EXERCISE DATA Block Start

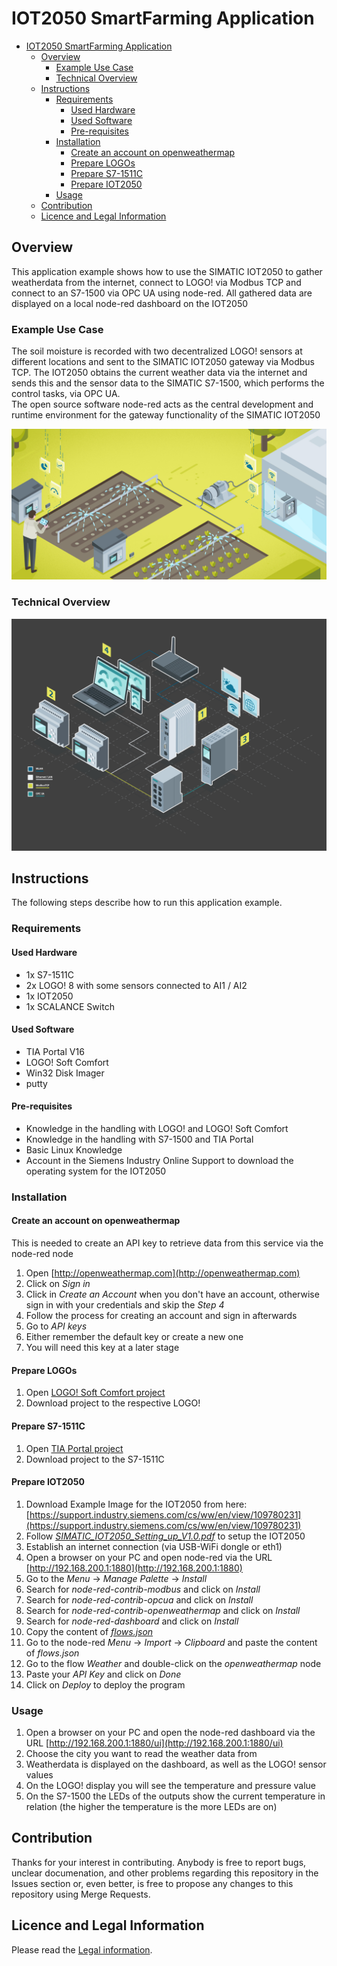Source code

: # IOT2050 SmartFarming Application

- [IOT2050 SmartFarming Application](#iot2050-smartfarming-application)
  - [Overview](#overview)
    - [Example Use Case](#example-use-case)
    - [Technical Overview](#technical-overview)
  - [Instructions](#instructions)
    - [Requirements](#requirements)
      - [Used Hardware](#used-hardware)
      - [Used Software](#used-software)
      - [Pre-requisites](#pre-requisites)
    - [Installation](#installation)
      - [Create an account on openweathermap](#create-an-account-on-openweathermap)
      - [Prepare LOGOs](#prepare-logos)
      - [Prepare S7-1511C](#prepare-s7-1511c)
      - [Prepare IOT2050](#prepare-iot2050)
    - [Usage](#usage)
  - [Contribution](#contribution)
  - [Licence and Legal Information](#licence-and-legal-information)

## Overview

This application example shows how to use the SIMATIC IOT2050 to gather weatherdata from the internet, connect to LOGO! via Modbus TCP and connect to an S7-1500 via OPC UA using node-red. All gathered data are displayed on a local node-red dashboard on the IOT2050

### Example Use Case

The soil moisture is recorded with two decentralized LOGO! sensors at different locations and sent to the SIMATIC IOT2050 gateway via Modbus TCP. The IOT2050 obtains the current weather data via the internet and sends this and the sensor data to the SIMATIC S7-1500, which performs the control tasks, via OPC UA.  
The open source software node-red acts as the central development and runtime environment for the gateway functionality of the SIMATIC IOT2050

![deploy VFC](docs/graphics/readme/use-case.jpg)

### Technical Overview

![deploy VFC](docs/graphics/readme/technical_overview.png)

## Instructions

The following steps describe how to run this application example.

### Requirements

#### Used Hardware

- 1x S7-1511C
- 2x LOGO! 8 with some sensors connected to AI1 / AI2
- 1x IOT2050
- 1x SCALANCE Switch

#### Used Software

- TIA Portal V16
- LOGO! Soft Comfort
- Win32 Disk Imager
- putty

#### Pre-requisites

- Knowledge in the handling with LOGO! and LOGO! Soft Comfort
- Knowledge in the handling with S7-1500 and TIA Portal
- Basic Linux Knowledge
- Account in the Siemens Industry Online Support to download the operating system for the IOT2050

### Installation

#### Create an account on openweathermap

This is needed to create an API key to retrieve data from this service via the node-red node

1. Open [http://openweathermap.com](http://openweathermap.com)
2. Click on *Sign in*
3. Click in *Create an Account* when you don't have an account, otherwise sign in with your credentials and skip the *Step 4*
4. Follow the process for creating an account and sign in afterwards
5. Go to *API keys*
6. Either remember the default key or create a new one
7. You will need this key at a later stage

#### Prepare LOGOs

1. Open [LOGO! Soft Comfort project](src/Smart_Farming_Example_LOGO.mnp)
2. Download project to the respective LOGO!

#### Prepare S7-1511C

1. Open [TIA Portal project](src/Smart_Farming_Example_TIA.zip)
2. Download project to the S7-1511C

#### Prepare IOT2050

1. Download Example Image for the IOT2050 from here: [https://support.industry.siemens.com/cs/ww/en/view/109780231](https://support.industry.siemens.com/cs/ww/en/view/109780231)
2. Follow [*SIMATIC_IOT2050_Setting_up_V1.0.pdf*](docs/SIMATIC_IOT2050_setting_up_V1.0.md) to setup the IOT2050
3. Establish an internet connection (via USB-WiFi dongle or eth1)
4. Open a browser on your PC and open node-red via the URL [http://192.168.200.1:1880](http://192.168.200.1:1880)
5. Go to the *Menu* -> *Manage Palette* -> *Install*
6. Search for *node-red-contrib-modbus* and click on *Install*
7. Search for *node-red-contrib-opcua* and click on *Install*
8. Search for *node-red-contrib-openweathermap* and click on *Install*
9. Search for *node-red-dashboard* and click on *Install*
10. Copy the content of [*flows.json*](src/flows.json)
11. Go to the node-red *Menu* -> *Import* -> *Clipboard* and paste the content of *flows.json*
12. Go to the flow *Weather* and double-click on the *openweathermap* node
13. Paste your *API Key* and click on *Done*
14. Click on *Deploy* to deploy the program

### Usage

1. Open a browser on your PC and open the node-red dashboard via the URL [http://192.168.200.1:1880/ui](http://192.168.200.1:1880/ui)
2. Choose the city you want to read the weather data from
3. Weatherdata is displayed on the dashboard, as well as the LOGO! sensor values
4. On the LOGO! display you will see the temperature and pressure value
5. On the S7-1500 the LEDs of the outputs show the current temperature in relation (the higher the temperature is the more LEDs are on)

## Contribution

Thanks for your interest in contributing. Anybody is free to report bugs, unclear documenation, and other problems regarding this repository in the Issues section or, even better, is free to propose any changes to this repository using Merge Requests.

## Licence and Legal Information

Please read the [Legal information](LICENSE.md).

EXERCISE DATA Block End
EXERCISE DATA Block Start

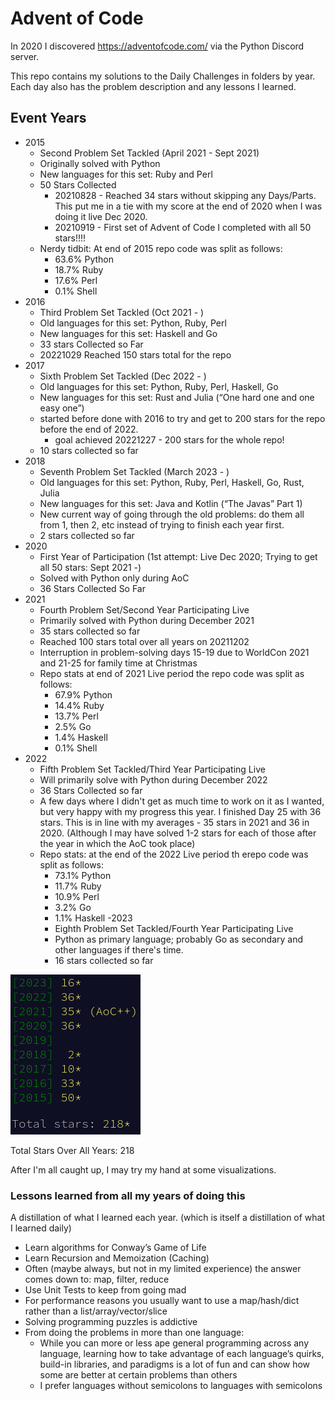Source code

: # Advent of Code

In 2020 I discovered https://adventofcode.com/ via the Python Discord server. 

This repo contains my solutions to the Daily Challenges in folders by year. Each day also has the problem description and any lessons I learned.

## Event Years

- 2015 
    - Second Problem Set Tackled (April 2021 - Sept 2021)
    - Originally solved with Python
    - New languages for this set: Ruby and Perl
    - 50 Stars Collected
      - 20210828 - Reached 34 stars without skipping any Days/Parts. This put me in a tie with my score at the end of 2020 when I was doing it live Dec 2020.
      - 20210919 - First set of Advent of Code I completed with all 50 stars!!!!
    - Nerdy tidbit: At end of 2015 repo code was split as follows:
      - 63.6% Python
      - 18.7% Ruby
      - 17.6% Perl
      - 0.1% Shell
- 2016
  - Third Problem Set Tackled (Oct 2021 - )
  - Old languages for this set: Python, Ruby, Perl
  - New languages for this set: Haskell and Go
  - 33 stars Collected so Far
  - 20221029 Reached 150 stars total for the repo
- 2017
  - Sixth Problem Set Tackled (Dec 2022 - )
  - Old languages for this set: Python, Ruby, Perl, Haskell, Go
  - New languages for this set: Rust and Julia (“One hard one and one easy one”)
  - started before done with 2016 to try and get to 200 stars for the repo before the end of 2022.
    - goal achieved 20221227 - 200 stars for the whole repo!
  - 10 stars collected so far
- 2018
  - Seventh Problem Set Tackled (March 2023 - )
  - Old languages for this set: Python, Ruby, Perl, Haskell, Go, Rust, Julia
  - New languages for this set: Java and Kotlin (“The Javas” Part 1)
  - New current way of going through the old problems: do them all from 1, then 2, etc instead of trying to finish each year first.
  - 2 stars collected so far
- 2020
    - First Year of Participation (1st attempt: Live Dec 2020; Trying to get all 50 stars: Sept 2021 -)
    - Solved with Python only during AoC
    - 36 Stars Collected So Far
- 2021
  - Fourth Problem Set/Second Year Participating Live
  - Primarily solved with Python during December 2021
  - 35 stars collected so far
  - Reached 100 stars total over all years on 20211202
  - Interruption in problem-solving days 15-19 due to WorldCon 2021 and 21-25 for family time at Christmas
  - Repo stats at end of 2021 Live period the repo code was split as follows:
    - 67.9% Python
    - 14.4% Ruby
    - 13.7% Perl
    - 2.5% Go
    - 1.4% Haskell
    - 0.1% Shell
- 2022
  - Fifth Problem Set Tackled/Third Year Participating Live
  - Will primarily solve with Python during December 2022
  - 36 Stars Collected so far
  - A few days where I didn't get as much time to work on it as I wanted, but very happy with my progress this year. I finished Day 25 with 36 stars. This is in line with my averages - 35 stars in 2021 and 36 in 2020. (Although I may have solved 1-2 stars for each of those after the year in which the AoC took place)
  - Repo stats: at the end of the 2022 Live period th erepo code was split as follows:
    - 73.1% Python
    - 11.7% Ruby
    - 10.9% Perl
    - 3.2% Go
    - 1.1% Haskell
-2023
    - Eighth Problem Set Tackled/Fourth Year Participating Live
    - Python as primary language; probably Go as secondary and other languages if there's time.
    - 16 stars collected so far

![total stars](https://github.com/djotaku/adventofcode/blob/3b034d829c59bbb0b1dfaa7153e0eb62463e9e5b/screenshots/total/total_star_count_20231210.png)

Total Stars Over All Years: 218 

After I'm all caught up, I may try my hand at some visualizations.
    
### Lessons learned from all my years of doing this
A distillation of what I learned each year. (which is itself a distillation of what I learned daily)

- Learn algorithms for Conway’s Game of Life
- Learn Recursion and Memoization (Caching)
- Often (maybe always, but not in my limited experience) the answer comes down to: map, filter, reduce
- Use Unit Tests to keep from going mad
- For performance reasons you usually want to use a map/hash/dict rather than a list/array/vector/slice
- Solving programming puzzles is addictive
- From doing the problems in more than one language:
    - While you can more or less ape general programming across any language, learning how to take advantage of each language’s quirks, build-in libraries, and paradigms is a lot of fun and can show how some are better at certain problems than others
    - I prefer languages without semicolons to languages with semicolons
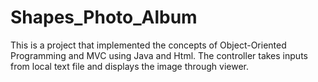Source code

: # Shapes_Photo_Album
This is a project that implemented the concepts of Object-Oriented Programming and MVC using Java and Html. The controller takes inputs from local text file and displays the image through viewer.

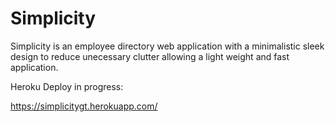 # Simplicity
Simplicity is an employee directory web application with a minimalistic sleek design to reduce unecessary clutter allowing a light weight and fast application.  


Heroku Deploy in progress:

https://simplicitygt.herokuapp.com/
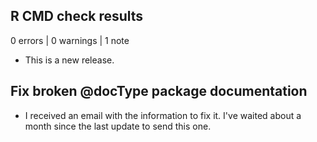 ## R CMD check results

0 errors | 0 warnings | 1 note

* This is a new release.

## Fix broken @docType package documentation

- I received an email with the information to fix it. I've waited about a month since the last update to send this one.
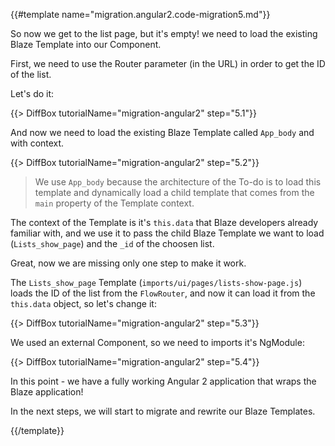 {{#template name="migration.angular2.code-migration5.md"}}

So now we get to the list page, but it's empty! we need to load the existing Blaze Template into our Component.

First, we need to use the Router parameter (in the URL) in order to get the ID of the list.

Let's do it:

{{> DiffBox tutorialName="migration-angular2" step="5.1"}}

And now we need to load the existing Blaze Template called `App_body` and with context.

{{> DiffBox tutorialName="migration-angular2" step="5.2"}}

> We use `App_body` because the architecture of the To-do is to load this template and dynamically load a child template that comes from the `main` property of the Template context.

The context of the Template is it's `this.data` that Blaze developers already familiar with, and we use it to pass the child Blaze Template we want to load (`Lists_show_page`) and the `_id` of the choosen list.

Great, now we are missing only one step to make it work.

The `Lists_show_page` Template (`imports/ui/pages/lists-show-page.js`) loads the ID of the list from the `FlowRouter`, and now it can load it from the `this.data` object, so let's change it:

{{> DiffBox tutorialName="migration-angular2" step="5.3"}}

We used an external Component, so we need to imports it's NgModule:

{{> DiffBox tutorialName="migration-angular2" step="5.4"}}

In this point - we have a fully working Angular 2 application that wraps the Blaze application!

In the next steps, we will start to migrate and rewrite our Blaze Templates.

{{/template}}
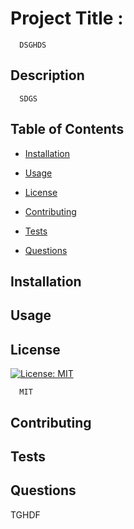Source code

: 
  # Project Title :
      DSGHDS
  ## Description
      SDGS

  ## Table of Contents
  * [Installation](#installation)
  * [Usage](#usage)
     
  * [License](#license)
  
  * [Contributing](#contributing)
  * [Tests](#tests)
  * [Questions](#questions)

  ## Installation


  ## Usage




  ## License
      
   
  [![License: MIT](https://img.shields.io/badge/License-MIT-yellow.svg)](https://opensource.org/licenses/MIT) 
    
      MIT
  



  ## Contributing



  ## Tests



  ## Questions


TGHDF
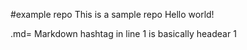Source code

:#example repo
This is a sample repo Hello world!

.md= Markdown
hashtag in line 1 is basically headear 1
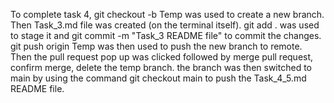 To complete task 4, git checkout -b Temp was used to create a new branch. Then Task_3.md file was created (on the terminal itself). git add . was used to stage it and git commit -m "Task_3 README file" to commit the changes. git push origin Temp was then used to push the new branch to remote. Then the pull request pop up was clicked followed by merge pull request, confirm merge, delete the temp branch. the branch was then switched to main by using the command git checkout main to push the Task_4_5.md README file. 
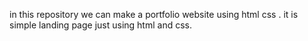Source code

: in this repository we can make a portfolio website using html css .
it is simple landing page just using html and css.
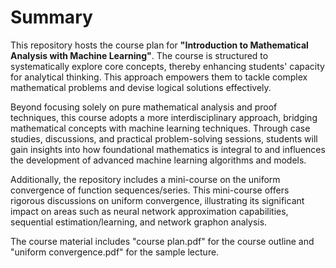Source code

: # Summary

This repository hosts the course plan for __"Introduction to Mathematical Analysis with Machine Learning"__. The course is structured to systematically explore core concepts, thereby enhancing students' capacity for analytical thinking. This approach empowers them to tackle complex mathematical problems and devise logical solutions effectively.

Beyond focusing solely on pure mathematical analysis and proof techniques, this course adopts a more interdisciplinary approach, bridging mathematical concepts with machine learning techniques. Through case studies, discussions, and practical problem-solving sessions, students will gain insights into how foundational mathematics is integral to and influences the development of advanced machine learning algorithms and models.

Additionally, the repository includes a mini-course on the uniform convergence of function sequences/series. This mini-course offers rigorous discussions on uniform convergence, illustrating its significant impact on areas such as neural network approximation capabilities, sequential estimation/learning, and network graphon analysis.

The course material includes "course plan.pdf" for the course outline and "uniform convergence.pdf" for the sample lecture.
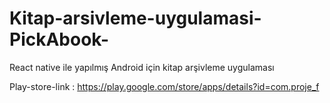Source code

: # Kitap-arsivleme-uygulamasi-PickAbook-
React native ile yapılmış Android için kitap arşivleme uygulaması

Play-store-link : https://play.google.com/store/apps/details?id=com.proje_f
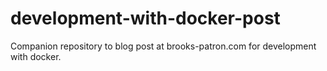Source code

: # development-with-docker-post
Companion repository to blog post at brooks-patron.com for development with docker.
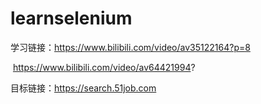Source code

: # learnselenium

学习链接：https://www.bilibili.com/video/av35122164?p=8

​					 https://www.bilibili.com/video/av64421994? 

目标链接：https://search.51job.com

EXERCISE DATA Block End

-- PROBLEM STATEMENT --
From the records above, print exactly the lines that run from the line with "### Example Use Case" to the line with "- Basic Linux Knowledge", inclusive.

-- RESULT FOR THIS TASK --
### Example Use Case

The soil moisture is recorded with two decentralized LOGO! sensors at different locations and sent to the SIMATIC IOT2050 gateway via Modbus TCP. The IOT2050 obtains the current weather data via the internet and sends this and the sensor data to the SIMATIC S7-1500, which performs the control tasks, via OPC UA.  
The open source software node-red acts as the central development and runtime environment for the gateway functionality of the SIMATIC IOT2050

![deploy VFC](docs/graphics/readme/use-case.jpg)

### Technical Overview

![deploy VFC](docs/graphics/readme/technical_overview.png)

## Instructions

The following steps describe how to run this application example.

### Requirements

#### Used Hardware

- 1x S7-1511C
- 2x LOGO! 8 with some sensors connected to AI1 / AI2
- 1x IOT2050
- 1x SCALANCE Switch

#### Used Software

- TIA Portal V16
- LOGO! Soft Comfort
- Win32 Disk Imager
- putty

#### Pre-requisites

- Knowledge in the handling with LOGO! and LOGO! Soft Comfort
- Knowledge in the handling with S7-1500 and TIA Portal
- Basic Linux Knowledge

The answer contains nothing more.